Start of EXCERPTED DATA

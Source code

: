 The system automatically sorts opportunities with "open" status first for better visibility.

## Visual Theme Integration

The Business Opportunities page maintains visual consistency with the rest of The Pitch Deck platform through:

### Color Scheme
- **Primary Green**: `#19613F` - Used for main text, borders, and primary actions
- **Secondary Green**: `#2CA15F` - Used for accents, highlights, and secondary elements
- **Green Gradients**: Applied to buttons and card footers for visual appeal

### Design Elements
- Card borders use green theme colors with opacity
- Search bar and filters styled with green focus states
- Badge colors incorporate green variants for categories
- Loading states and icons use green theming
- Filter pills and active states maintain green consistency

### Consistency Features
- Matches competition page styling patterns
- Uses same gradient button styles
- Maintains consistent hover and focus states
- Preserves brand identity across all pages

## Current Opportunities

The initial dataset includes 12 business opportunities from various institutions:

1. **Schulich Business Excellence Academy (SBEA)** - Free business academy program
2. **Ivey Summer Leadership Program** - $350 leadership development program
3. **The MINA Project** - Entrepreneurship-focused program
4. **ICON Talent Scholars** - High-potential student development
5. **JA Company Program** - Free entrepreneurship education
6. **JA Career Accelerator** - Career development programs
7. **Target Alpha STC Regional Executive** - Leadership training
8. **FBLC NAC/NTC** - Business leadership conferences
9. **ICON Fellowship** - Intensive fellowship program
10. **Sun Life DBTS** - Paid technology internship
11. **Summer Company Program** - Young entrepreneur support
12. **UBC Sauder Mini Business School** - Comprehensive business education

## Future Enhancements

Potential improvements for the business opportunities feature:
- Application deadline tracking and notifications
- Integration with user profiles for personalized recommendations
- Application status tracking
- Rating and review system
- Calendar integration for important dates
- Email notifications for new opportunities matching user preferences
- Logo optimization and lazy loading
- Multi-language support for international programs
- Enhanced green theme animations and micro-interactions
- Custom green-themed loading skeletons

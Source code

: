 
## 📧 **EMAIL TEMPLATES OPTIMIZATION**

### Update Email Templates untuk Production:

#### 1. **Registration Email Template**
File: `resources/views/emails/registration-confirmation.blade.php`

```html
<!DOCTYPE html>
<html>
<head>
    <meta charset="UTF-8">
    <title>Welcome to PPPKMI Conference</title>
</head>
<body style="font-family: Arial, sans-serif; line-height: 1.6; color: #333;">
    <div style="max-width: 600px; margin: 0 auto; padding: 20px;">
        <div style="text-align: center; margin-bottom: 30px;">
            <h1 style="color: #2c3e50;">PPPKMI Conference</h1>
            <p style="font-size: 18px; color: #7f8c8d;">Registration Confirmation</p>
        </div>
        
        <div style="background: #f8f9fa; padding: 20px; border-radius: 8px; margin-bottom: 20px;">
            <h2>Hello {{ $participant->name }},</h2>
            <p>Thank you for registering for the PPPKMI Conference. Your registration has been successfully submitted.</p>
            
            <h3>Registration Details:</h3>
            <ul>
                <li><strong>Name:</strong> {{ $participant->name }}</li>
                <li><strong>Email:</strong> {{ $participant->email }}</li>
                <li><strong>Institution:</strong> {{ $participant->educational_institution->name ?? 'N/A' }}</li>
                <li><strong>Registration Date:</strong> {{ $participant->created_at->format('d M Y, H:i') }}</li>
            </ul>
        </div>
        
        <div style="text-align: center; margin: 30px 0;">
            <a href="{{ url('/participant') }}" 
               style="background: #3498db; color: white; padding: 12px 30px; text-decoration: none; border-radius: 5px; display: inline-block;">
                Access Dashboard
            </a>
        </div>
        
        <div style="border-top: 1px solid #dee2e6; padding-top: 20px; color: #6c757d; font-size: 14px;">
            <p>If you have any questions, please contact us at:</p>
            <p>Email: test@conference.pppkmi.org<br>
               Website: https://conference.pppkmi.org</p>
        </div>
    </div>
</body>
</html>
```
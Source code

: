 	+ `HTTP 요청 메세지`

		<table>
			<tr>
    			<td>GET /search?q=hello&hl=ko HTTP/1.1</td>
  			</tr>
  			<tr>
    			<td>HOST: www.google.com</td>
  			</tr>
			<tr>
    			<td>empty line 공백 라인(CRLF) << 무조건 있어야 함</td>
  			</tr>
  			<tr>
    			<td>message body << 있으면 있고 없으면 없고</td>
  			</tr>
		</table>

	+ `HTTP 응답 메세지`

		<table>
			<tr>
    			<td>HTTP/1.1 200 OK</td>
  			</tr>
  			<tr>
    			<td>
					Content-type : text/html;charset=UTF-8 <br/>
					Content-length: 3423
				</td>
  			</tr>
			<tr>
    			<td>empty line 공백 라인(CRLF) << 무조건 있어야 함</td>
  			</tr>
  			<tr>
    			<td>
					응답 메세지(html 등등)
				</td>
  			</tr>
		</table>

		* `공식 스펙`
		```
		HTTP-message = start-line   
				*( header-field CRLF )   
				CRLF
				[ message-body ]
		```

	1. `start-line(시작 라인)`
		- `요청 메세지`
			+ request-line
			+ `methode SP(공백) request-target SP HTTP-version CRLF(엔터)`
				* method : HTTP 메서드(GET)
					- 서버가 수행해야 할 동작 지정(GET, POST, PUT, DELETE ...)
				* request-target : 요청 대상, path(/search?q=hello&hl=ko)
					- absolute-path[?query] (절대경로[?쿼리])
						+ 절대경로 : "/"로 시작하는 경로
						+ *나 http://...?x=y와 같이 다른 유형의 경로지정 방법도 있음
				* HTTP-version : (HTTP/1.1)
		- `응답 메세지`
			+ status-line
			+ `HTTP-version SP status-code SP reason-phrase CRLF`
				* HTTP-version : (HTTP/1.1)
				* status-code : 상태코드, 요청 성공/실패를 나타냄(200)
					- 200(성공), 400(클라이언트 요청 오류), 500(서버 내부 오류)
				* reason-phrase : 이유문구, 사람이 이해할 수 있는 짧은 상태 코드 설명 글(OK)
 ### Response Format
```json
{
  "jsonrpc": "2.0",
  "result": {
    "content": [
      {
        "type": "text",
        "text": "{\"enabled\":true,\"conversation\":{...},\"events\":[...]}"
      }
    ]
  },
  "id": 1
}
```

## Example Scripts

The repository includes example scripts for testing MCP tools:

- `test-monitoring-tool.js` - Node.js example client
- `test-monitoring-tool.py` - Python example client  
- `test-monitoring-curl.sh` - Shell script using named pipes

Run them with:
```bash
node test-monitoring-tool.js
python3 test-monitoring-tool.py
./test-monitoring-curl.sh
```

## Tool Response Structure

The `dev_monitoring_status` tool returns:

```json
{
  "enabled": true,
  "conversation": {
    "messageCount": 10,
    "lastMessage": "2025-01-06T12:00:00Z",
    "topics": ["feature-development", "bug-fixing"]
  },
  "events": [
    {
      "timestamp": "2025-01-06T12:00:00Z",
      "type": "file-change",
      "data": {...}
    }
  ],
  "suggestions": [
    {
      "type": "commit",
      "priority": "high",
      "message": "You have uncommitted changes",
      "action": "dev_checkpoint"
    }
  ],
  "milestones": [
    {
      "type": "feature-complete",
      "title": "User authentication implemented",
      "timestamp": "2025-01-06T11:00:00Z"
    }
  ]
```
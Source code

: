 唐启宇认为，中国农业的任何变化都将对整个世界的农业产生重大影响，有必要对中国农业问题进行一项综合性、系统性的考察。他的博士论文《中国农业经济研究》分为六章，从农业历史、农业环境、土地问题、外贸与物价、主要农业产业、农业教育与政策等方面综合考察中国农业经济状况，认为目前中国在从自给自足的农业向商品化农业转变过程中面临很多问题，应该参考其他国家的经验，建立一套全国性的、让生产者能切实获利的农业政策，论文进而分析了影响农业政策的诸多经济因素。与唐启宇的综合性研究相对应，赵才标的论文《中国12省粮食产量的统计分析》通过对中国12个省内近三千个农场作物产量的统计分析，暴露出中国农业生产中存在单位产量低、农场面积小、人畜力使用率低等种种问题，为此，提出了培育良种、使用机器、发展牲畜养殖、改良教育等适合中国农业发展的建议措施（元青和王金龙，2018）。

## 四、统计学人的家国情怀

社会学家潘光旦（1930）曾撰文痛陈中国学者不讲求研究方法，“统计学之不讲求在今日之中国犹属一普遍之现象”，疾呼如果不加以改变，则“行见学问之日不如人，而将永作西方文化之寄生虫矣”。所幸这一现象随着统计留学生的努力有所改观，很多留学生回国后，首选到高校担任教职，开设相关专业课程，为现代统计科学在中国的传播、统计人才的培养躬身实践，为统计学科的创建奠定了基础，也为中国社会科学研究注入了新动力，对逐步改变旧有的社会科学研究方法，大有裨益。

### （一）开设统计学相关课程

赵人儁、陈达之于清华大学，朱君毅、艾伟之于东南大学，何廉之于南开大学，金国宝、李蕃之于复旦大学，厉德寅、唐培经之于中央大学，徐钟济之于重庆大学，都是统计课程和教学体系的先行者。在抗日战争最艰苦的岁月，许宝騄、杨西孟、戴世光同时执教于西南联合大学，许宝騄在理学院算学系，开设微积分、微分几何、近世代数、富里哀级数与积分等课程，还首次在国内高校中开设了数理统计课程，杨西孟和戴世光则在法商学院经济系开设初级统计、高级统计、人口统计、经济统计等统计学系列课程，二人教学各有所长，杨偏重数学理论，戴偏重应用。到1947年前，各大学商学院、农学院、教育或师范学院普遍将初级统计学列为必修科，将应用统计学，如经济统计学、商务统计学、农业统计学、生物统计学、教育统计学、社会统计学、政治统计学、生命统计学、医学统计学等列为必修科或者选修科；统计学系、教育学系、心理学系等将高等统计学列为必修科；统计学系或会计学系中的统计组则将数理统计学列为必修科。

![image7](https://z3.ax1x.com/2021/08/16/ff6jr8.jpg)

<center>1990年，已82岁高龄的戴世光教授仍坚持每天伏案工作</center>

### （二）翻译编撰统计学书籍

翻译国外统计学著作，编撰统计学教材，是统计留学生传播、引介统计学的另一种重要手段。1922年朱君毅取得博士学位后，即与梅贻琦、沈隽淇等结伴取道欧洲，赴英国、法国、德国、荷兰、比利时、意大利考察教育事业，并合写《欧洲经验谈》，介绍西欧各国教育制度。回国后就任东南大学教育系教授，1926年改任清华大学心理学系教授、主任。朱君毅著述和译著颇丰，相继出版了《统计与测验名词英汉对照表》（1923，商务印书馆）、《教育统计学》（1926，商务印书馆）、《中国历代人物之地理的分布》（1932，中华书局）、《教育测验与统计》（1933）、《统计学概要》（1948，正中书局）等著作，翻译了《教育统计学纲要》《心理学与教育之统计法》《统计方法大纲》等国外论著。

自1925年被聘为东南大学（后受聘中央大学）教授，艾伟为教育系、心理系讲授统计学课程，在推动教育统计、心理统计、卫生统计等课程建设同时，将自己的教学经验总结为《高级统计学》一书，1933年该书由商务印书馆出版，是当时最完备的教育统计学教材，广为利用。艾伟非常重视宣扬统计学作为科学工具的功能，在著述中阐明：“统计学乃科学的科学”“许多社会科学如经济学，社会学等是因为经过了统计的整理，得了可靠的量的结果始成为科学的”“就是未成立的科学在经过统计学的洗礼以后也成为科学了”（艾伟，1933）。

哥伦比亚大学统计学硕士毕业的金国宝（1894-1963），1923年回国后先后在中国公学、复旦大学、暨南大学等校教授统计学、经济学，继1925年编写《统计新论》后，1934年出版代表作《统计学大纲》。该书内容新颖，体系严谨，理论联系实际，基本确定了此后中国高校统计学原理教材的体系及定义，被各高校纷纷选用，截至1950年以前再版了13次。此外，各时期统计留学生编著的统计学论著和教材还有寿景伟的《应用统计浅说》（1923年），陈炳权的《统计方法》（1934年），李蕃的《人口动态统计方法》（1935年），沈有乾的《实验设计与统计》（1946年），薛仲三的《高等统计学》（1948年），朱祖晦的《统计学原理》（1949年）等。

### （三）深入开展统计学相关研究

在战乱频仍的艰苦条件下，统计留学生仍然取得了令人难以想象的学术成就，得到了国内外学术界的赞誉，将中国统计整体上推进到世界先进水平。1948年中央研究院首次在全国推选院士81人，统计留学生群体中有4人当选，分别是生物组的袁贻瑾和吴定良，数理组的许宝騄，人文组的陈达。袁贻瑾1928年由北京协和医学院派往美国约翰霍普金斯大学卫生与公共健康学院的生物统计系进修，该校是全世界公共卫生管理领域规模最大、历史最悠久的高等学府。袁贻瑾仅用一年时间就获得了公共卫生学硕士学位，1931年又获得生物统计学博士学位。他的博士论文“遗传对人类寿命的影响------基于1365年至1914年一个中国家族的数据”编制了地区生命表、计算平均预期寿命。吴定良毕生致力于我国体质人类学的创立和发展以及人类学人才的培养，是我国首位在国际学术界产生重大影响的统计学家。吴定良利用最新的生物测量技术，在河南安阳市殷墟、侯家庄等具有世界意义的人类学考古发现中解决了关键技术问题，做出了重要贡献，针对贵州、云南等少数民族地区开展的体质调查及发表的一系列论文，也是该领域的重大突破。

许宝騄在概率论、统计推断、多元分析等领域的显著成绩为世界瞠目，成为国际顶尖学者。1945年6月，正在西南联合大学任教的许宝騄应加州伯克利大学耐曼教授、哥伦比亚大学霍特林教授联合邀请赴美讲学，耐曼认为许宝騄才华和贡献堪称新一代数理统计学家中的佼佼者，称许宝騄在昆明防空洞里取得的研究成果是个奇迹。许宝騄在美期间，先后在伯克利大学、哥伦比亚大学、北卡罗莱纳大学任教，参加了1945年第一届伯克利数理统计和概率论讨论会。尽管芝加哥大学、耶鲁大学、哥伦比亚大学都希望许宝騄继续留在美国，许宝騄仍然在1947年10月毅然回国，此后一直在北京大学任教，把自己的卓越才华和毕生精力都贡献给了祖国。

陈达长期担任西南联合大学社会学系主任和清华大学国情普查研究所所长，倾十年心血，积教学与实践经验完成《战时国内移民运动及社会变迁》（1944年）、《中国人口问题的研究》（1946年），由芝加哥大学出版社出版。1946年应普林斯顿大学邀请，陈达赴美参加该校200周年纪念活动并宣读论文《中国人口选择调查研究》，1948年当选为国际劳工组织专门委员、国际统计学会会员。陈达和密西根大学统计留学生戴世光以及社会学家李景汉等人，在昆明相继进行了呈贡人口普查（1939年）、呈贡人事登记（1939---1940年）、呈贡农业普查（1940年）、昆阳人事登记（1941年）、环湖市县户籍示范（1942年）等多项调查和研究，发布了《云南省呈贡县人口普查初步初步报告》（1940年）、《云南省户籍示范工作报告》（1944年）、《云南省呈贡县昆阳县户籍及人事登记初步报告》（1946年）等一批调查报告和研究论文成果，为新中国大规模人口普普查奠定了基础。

End of EXCERPTED DATA

Return every line above where "padding" appears.

> [RESULT OF THIS TASK]
    <div style="max-width: 600px; margin: 0 auto; padding: 20px;">
        <div style="background: #f8f9fa; padding: 20px; border-radius: 8px; margin-bottom: 20px;">
               style="background: #3498db; color: white; padding: 12px 30px; text-decoration: none; border-radius: 5px; display: inline-block;">
        <div style="border-top: 1px solid #dee2e6; padding-top: 20px; color: #6c757d; font-size: 14px;">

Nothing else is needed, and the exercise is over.